Domingo de Ramos con Bach

Musica en Iglesia Bach

No colgó la palma del balcón, como se hacía antaño el domingo de Ramos. No estrenó nada, como mandaba la tradición entonces. Nada: ni tan siquiera un pañuelo, o unos calcetines, que era la forma de cumplir sin disparar el presupuesto familiar.

No hará esta semana santa las estaciones, que ni sabe si sobreviven en el ritual católico: se iba de iglesia en iglesia y en cada una de ellas se conmemoraba cada uno de los capítulos de la pasión y muerte de Cristo. Se les podía ver en casi todos los templos, plasmados en unos cuadritos de escayola policromada en relieve, como diseñados por el art director de Cecil B. de Mille. La flagelación, la corona de espinas, la primera caída, el paño de la VerónicaAlabámoste, Cristo, y te bendecimos -rezaba la primera parte de la jaculatoria inicial de cada estación. ¡Que por tu santa cruz redimiste al mundo!- se respondía a sí misma. Olía a incienso.

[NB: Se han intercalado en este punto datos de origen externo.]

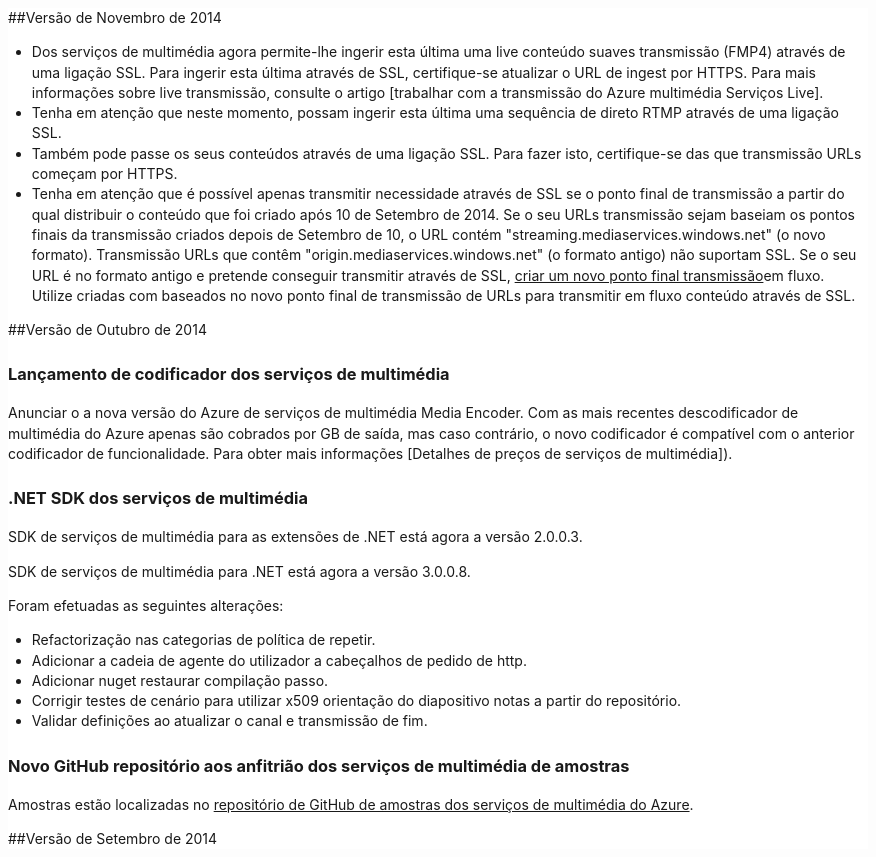 
##<a id="november_changes_14"></a>Versão de Novembro de 2014

- Dos serviços de multimédia agora permite-lhe ingerir esta última uma live conteúdo suaves transmissão (FMP4) através de uma ligação SSL. Para ingerir esta última através de SSL, certifique-se atualizar o URL de ingest por HTTPS.  Para mais informações sobre live transmissão, consulte o artigo [trabalhar com a transmissão do Azure multimédia Serviços Live].
- Tenha em atenção que neste momento, possam ingerir esta última uma sequência de direto RTMP através de uma ligação SSL.
- Também pode passe os seus conteúdos através de uma ligação SSL. Para fazer isto, certifique-se das que transmissão URLs começam por HTTPS.
- Tenha em atenção que é possível apenas transmitir necessidade através de SSL se o ponto final de transmissão a partir do qual distribuir o conteúdo que foi criado após 10 de Setembro de 2014. Se o seu URLs transmissão sejam baseiam os pontos finais da transmissão criados depois de Setembro de 10, o URL contém "streaming.mediaservices.windows.net" (o novo formato). Transmissão URLs que contêm "origin.mediaservices.windows.net" (o formato antigo) não suportam SSL. Se o seu URL é no formato antigo e pretende conseguir transmitir através de SSL, [criar um novo ponto final transmissão](media-services-portal-manage-streaming-endpoints.md)em fluxo. Utilize criadas com baseados no novo ponto final de transmissão de URLs para transmitir em fluxo conteúdo através de SSL.

##<a id="october_changes_14"></a>Versão de Outubro de 2014

### <a id="new_encoder_release"></a>Lançamento de codificador dos serviços de multimédia

Anunciar o a nova versão do Azure de serviços de multimédia Media Encoder. Com as mais recentes descodificador de multimédia do Azure apenas são cobrados por GB de saída, mas caso contrário, o novo codificador é compatível com o anterior codificador de funcionalidade. Para obter mais informações [Detalhes de preços de serviços de multimédia]).

### <a id="oct_sdk"></a>.NET SDK dos serviços de multimédia 

SDK de serviços de multimédia para as extensões de .NET está agora a versão 2.0.0.3.

SDK de serviços de multimédia para .NET está agora a versão 3.0.0.8.

Foram efetuadas as seguintes alterações:

- Refactorização nas categorias de política de repetir.
- Adicionar a cadeia de agente do utilizador a cabeçalhos de pedido de http.
- Adicionar nuget restaurar compilação passo.
- Corrigir testes de cenário para utilizar x509 orientação do diapositivo notas a partir do repositório.
- Validar definições ao atualizar o canal e transmissão de fim.
 

### <a name="new-github-repository-to-host-media-services-samples"></a>Novo GitHub repositório aos anfitrião dos serviços de multimédia de amostras

Amostras estão localizadas no [repositório de GitHub de amostras dos serviços de multimédia do Azure](https://github.com/Azure/Azure-Media-Services-Samples).


##<a id="september_changes_14"></a>Versão de Setembro de 2014


[Fórum MSDN de serviços de multimédia do Azure]: http://social.msdn.microsoft.com/forums/azure/home?forum=MediaServices
[Referência da API REST de serviços de multimédia do Azure]: http://msdn.microsoft.com/library/azure/hh973617.aspx 
[Detalhes do preços de serviços de multimédia]: http://azure.microsoft.com/pricing/details/media-services/
[Entrada de metadados]: http://msdn.microsoft.com/library/azure/dn783120.aspx
[Metadados de saída]: http://msdn.microsoft.com/library/azure/dn783217.aspx
[Distribuir conteúdo]: http://msdn.microsoft.com/library/azure/hh973618.aspx
[Indexação ficheiros de multimédia com indexador de multimédia do Microsoft Azure]: http://msdn.microsoft.com/library/azure/dn783455.aspx
[StreamingEndpoint]: http://msdn.microsoft.com/library/azure/dn783468.aspx
[Trabalhar com os serviços de multimédia do Microsoft Azure Live transmissão]: http://msdn.microsoft.com/library/azure/dn783466.aspx
[Utilizar encriptação AES de 128 de dinâmica e o serviço de entrega chave]: http://msdn.microsoft.com/library/azure/dn783457.aspx
[Utilizar encriptação PlayReady dinâmicos e serviço de entrega de licença]: http://msdn.microsoft.com/library/azure/dn783467.aspx
[Preview features]: http://azure.microsoft.com/services/preview/
[Descrição geral dos modelos PlayReady licença de serviços de multimédia]: http://msdn.microsoft.com/library/azure/dn783459.aspx
[Armazenamento de transmissão encriptados conteúdo]: http://msdn.microsoft.com/library/azure/dn783451.aspx
[Azure Classic Portal]: https://manage.windowsazure.com
[Embalagem dinâmica]: http://msdn.microsoft.com/library/azure/jj889436.aspx
[Blogue de Nick Drouin]: http://blog-ndrouin.azurewebsites.net/hls-v3-new-old-thing/
[Proteger sequência suave com PlayReady]: http://msdn.microsoft.com/library/azure/dn189154.aspx
[Volte a tentar lógica nos serviços de multimédia SDK para .NET]: http://msdn.microsoft.com/library/azure/dn745650.aspx
[Relva Valley anuncia EDIUS 7 transmissão através da nuvem]: http://www.streamingmedia.com/Producer/Articles/ReadArticle.aspx?ArticleID=96351&utm_source=dlvr.it&utm_medium=twitter
[Multimédia controlar nomes de ficheiro do codificador saída do serviço]: http://msdn.microsoft.com/library/azure/dn303341.aspx
[Criar sobreposições]: http://msdn.microsoft.com/library/azure/dn640496.aspx
[Lombada segmentos de vídeos]: http://msdn.microsoft.com/library/azure/dn640504.aspx
[Versões de multimédia serviços .NET SDK 3.0.0.1 e 3.0.0.2 Azure]: http://www.gtrifonov.com/2014/02/07/windows-azure-media-services-.net-sdk-3.0.0.2-release/
[Serviço de controlo de acesso do Azure Active Directory (ACS)]: http://msdn.microsoft.com/library/hh147631.aspx
[Ligar a dos serviços de multimédia com os serviços de multimédia SDK para .NET]: http://msdn.microsoft.com/library/azure/jj129571.aspx
[.NET SDK extensões de serviços de multimédia do Azure]: https://github.com/Azure/azure-sdk-for-media-services-extensions/tree/dev
[ferramentas do sdk do Azure]: https://github.com/Azure/azure-sdk-tools
[GitHub]: https://github.com/Azure/azure-sdk-for-media-services
[Gestão de multimédia dos serviços de activos em várias contas de armazenamento]: http://msdn.microsoft.com/library/azure/dn271889.aspx
[Tratamento de multimédia dos serviços de notificações de tarefa]: http://msdn.microsoft.com/library/azure/dn261241.aspx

No escuchará más el raca-raca de las carracas, que, como no son de tecnología digital ni necesitan pilas, no deben de interesar ni a los chiquillos.

No hará por catar las torrijas, el potaje o el bacalao a las trancas -plato típico de Zamora, muy cuaresmal él. Mal que le pese al padre Bonete.

Y no asistirá a los oficios ni a las procesiones. Sin dejar por ello de sentir ni más ni menos que los que, aún llevando una vida poco ejemplar el resto del año, se abrirían las venas si no pudieran pasear su sentimiento bajo los capirotes o transportar el paso de su hermandad sobre sus doloridos hombros. Lo de nuestra semana santa -suelen decir para fortalecer tan vigorosa expresión religiosa- hay que entenderlo. Hay que entenderlo todo. La fe en el ser supremo, en las dolorosas, en los cristos. La fe en la nada. La fe de los melocotones en almíbar. Y la meditación del funámbulo que duda. Y hasta la de quien cree que todo es una lectura poética del hombre y su historia. Un glaseado de azúcar espiritual para no dejar al alma en mal lugar.

Al Duende le gustaría comprenderlo todo. Pero lo que mejor le cose la trascendencia a a los fondillos de su almario es la música de ese sumo pontífice que fue Juan Sebastián Bach. Ayer, y dentro del IV Ciclo de Música en las Iglesias que programa el Ayuntamiento de Madrid, escuchó en directo dos de sus cantatas en la iglesia de la Milagrosa. Los artífices fueron la Orquesta y Coro de la Capilla Real de Madrid y Oscar Gershensohn. Qué calidad de versión. Qué belleza tan sublime. En la cuerda de sopranos, cantaba una mujer rubia y espigada con cuello de garza que se llama Sonsoles Espinosa.

Una contradicción para su importante marido, tan firme en su no fe. Como comentaba a la salida uno del público, transfigurado, quien es capaz de hacer esta música, no necesita más Dios. Porque está en Él.